The Biggest Bar Myths Busted

Bartenders expose the truth on common cocktail misconceptions

Cocktails Add a comment

As a cocktail enthusiast, you’ve probably frequented enough bars and picked up enough bar stool knowledge to consider yourself a pretty good authority on the craft. You can tell your less informed friends that “good tequila won’t give you a hangover” is a lie or that Manhattans should never ever be shaken. But even the experts sometimes have misconceptions. Get ready to have your mind blown by these bar myths busted by some of L.A.’s top bartenders.* I know mine was! I’m still feeling betrayed about that flaming peel thing.

Myth: Moscow Mules are served in copper mugs for the flavor.
Busted by
The Corner Door’s Beau Du Bois: “This couldn’t be further from the truth. I don’t think the health department would be cool with copper-infused cocktails. Moscow Mule/vodka makers used a copper mug as a marketing ploy in the ‘40s to make the drink more eye-catching and popular. It is true that copper cutlery is used in food service. Tasting the bitter metal as you take a bite, using a copper spoon will add some flavor but it wouldn’t change a cocktail’s flavor, especially one that so many drink from a straw.”

Myth: Flaming the peel caramelizes the oil and enhances the cocktail’s flavor.
Busted by
Sadie’s Giovanni Martinez: “We flame the citrus peel because it looks cool, any other reason you hear is myth. But that’s a part of bartending: showmanship. Why else would we do it? It’s a valid addition in that sense. Not to mention, so many people use matches. So if by aroma you mean sulfur… Citrusy is good but it smells more citrusy to just spray the oils without burning them.”

Myth: Dry shaking egg whites properly emulsifies the ingredients.
Busted by The
86 Company’s Dushan Zaric: “Sorry to disagree with my mentor Gaz [Regan] on this. There’s no scientific proof whatsoever that the dry shake [with no ice added] will make a better egg white cocktail. The dry shake was invented by Chad Solomon who is a friend of mine. He used to be my bartender at Schiller’s Liquor Bar in New York in 2003. He had problems with his back. And if you use the Boston Shaker with Kold Draft ice for a long time it’s a pretty heavy thing. At the end of the day it doesn’t improve the drink at all.

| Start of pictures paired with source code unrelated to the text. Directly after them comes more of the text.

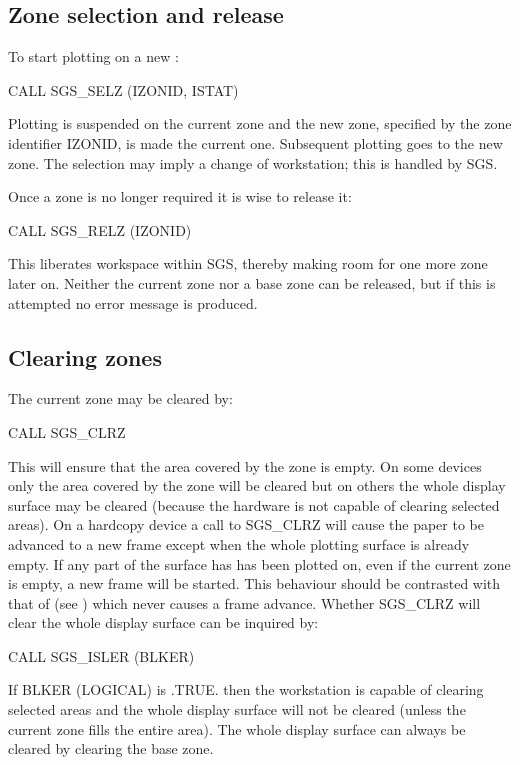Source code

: \documentclass[11pt]{starlink}
\begin{document}
\subsection {\label{zsel}Zone selection and release}

To start plotting on a new :
\begin{terminalv}
CALL SGS_SELZ (IZONID, ISTAT)
\end{terminalv}
Plotting is suspended on the current zone and the new
zone, specified by the zone identifier IZONID, is made
the current one.  Subsequent plotting goes to the new
zone.  The selection may imply a change of workstation;  this is
handled by SGS.

Once a zone is no longer required it is wise to release it:
\begin{terminalv}
CALL SGS_RELZ (IZONID)
\end{terminalv}
This liberates workspace within SGS, thereby making
room for one more zone later on.  Neither the current zone nor a base zone
can be released, but if this is attempted no error message is produced.

\subsection {Clearing zones}

The current zone may be cleared by:
\begin{terminalv}
CALL SGS_CLRZ
\end{terminalv}
This will ensure that the area covered by the zone is empty.  On some devices
only the area covered by the zone will be cleared but on others the whole
display surface may be cleared (because the hardware is
not capable of clearing selected
areas).  On a hardcopy device a call to SGS\_CLRZ will cause the paper to
be advanced to a new
frame except when the whole plotting surface is already empty.  If any part of
the surface has has been plotted on, even if the current zone is empty, a new
frame will be started.  This behaviour should be contrasted with
that of  (see
) which
never causes a frame advance.  Whether SGS\_CLRZ will clear the whole display
surface can be inquired by:
\begin{terminalv}
CALL SGS_ISLER (BLKER)
\end{terminalv}
If BLKER (LOGICAL) is .TRUE. then the workstation is capable of
clearing selected areas and the whole display surface will not be cleared
(unless the current zone fills
the entire area).  The whole display surface can always be cleared by
clearing the base zone.
\end{document}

Actually what happens when you dry shake is your seal is about to break because the shaker is designed in such a way that only when you shake with ice the seal will hold.”

Myth: Shaking drinks with “premium” ice matters.
Busted by
Mixology Master Method’s Joseph Brooke: “Ice quality, in terms of shaking a cocktail, the differences between Hoshizaki chip ice and hand-cut ice? Inconsequential. Obviously if you have a drink sitting out for three minutes, the chip ice will melt quicker than the cube and you won’t get that lovely texture to it with all the bubbles and such, but in terms of dilution and taste it’s almost the exact same thing.”

Myth: Shaking a martini bruises it.
Busted by
Liquid Assets’ Marcos Tello: “Technically you can’t do this, however, if you are using vermouth in a cocktail it will ‘muddy’ the flavors that your vermouth imparts onto the finished drink. All the botanicals in the vermouth that you would normally taste if it was stirred kinda get ‘generalized’ when shaken.”

Myth: To properly make a Ramos Gin Fizz, you need to shake it for 12 minutes.
Busted by Liquid Assets’ Brent Falco:
“Back in the day you probably did [have to shake it that long] for maybe the icem but later it was showmanship of what that cocktail became. It does always comes out beautifully when you do allow that to happen. But now we have the science and the proper ice, if you actually let it rest you can make that same cocktail.”

Myth: Tequila is a stimulant.
Busted by
Bar Harlowe’s Kyle Ackley: “Although agave spirits can supply an ‘alternate high’ if you will, the fact remains that it still contains alcohol. Which, regardless of distillation methods, is still a depressant. It’s like saying an Irish coffee is purely a stimulant because the coffee has caffeine. But, it still has plenty of booze in it. Hence, depressant.”

Myth: Vodka made from potatoes is the only gluten-free spirit.
Busted by
No Vacancy’s Nick Vitulli: “When you bring any distillate to 173 degrees Fahrenheit any and all remnants of gluten are completely eliminated. All straight spirits are gluten-free no matter what they’re made out of.”

*Of course there are still disagreements among the bar community about some of these. Like the flaming peel thing, The Eveleigh’s Dave Kupchinsky says, “Giovanni is full of shit and doesn’t know what he is talking about. It is completely overused and inappropriately used in most cases, but on certain drinks does make a difference. A subtle one, but a difference nevertheless.”